▶ _Saved data entries_

== == ==

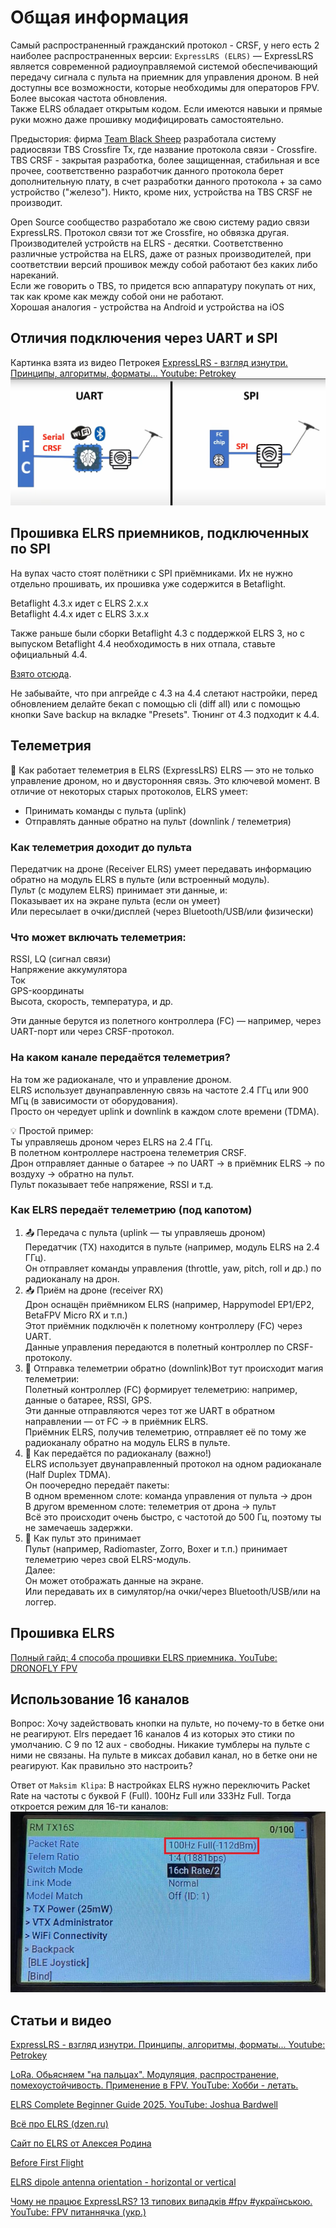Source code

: # Общая информация
Самый распространенный гражданский протокол - CRSF, у него есть 2 наиболее распространенных версии:
`ExpressLRS (ELRS)` — ExpressLRS является современной радиоуправляемой системой обеспечивающий передачу сигнала с пульта на приемник для управления дроном. В ней доступны все возможности, которые необходимы для операторов FPV. Более высокая частота обновления.  
Также ELRS обладает открытым кодом. Если имеются навыки и прямые руки можно даже прошивку модифицировать самостоятельно.

Предыстория: фирма [Team Blaсk Sheep](https://www.team-blacksheep.com/) разработала систему радиосвязи TBS Crossfire Tx, где название протокола связи - Crossfire.   
TBS CRSF - закрытая разработка, более защищенная, стабильная и все прочее, соответственно разработчик данного протокола берет дополнительную плату, в счет разработки данного протокола + за само устройство ("железо"). Никто, кроме них, устройства на TBS CRSF не производит.  

Open Source сообщество разработало же свою систему радио связи ExpressLRS. Протокол связи тот же Crossfire, но обвязка другая.  
Производителей устройств на ELRS - десятки.
Соответственно различные устройства на ELRS, даже от разных производителей, при соответствии версий прошивок между собой работают без каких либо нареканий.   
Если же говорить о TBS, то придется всю аппаратуру покупать от них, так как кроме как между собой они не работают.  
Хорошая аналогия - устройства на Android и устройства на iOS

## Отличия подключения через UART и  SPI
Картинка взята из видео Петрокея [ExpressLRS - взгляд изнутри. Принципы, алгоритмы, форматы... Youtube: Petrokey](https://www.youtube.com/watch?v=WoXPkvHTBi4)   
![](UART_vs_SPI.png)

## Прошивка ELRS приемников, подключенных по SPI
На вупах часто стоят полётники с SPI приёмниками. Их не нужно отдельно прошивать, их прошивка уже содержится в Betaflight.
 
Betaflight 4.3.x идет с ELRS 2.x.x  
Betaflight 4.4.x идет с ELRS 3.x.x  

Также раньше были сборки Betaflight 4.3 с поддержкой ELRS 3, но с выпуском Betaflight 4.4 необходимость в них отпала, ставьте официальный 4.4.

[Взято отсюда](https://www.expresslrs.org/hardware/spi-receivers/).

Не забывайте, что при апгрейде с 4.3 на 4.4 слетают настройки, перед обновлением делайте бекап с помощью cli (diff all) или с помощью кнопки Save backup на вкладке "Presets". Тюнинг от 4.3 подходит к 4.4.

## Телеметрия
📡 Как работает телеметрия в ELRS (ExpressLRS)
ELRS — это не только управление дроном, но и двусторонняя связь. Это ключевой момент. В отличие от некоторых старых протоколов, ELRS умеет:  
- Принимать команды с пульта (uplink)  
- Отправлять данные обратно на пульт (downlink / телеметрия)  

### Как телеметрия доходит до пульта
Передатчик на дроне (Receiver ELRS) умеет передавать информацию обратно на модуль ELRS в пульте (или встроенный модуль).  
Пульт (с модулем ELRS) принимает эти данные, и:  
Показывает их на экране пульта (если он умеет)  
Или пересылает в очки/дисплей (через Bluetooth/USB/или физически)

### Что может включать телеметрия:
RSSI, LQ (сигнал связи)  
Напряжение аккумулятора  
Ток  
GPS-координаты  
Высота, скорость, температура, и др.  

Эти данные берутся из полетного контроллера (FC) — например, через UART-порт или через CRSF-протокол.  

### На каком канале передаётся телеметрия?
На том же радиоканале, что и управление дроном.  
ELRS использует двунаправленную связь на частоте 2.4 ГГц или 900 МГц (в зависимости от оборудования).  
Просто он чередует uplink и downlink в каждом слоте времени (TDMA).  

💡 Простой пример:  
Ты управляешь дроном через ELRS на 2.4 ГГц.  
В полетном контроллере настроена телеметрия CRSF.  
Дрон отправляет данные о батарее → по UART → в приёмник ELRS → по воздуху → обратно на пульт.  
Пульт показывает тебе напряжение, RSSI и т.д.  

### Как ELRS передаёт телеметрию (под капотом)
1. 📤 Передача с пульта (uplink — ты управляешь дроном)  
Передатчик (TX) находится в пульте (например, модуль ELRS на 2.4 ГГц).  
Он отправляет команды управления (throttle, yaw, pitch, roll и др.) по радиоканалу на дрон.  
2. 📥 Приём на дроне (receiver RX)  
Дрон оснащён приёмником ELRS (например, Happymodel EP1/EP2, BetaFPV Micro RX и т.п.)  
Этот приёмник подключён к полетному контроллеру (FC) через UART.  
Данные управления передаются в полетный контроллер по CRSF-протоколу.  
3. 📡 Отправка телеметрии обратно (downlink)Вот тут происходит магия телеметрии:  
Полетный контроллер (FC) формирует телеметрию: например, данные о батарее, RSSI, GPS.  
Эти данные отправляются через тот же UART в обратном направлении — от FC → в приёмник ELRS.  
Приёмник ELRS, получив телеметрию, отправляет её по тому же радиоканалу обратно на модуль ELRS в пульте.  
4. 📶 Как передаётся по радиоканалу (важно!)  
ELRS использует двунаправленный протокол на одном радиоканале (Half Duplex TDMA).  
Он поочередно передаёт пакеты:  
В одном временном слоте: команда управления от пульта → дрон  
В другом временном слоте: телеметрия от дрона → пульт  
Всё это происходит очень быстро, с частотой до 500 Гц, поэтому ты не замечаешь задержки.  
5. 🧾 Как пульт это принимает  
Пульт (например, Radiomaster, Zorro, Boxer и т.п.) принимает телеметрию через свой ELRS-модуль.  
Далее:  
Он может отображать данные на экране.  
Или передавать их в симулятор/на очки/через Bluetooth/USB/или на логгер.  

## Прошивка ELRS
[Полный гайд: 4 способа прошивки ELRS приемника. YouTube: DRONOFLY FPV](https://www.youtube.com/watch?v=meUq4ThdNGc)

## Использование 16 каналов
Вопрос: Хочу задействовать кнопки на пульте, но почему-то в бетке они не реагируют. Elrs передает 16 каналов 4 из которых это стики по умолчанию. С 9 по 12 aux - свободны. Никакие тумблеры на пульте с ними не связаны. На пульте в миксах добавил канал, но в бетке они не реагируют. Как правильно это настроить?

Ответ от `Maksim Klipa`: В настройках ELRS нужно переключить Packet Rate на частоты с буквой F (Full). 100Hz Full или 333Hz Full. Тогда откроется режим для 16-ти каналов:  
![](ELRS_16_channels.jpg)

## Статьи и видео
[ExpressLRS - взгляд изнутри. Принципы, алгоритмы, форматы... Youtube: Petrokey](https://www.youtube.com/watch?v=WoXPkvHTBi4)  

[LoRa. Обьясняем "на пальцах". Модуляция, распространение, помехоустойчивость. Применение в FPV. YouTube: Хобби - летать.](https://www.youtube.com/watch?v=-piespM0M-k)

[ELRS Complete Beginner Guide 2025. YouTube: Joshua Bardwell](https://www.youtube.com/watch?v=N0ajKoef3qs)

[Всё про ELRS (dzen.ru)](https://dzen.ru/a/ZiC61ueuLzUoSm3_)  

[Сайт по ELRS от Алексея Родина](https://expresslrs.ru/)

[Before First Flight](https://www.expresslrs.org/quick-start/pre-1stflight/)  

[ELRS dipole antenna orientation - horizontal or vertical](https://intofpv.com/t-elrs-dipole-antenna-orientation-horizontal-or-vertical)

[Чому не працює ExpressLRS? 13 типових випадків #fpv #українською. YouTube: FPV питаннячка (укр.)](https://www.youtube.com/watch?v=ffJMgkCRWZk)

== == ==

Copy out, in full, each line above that has the word "команды" in it.

▶ _EXERCISE ANSWER_
- Принимать команды с пульта (uplink)  
Он отправляет команды управления (throttle, yaw, pitch, roll и др.) по радиоканалу на дрон.  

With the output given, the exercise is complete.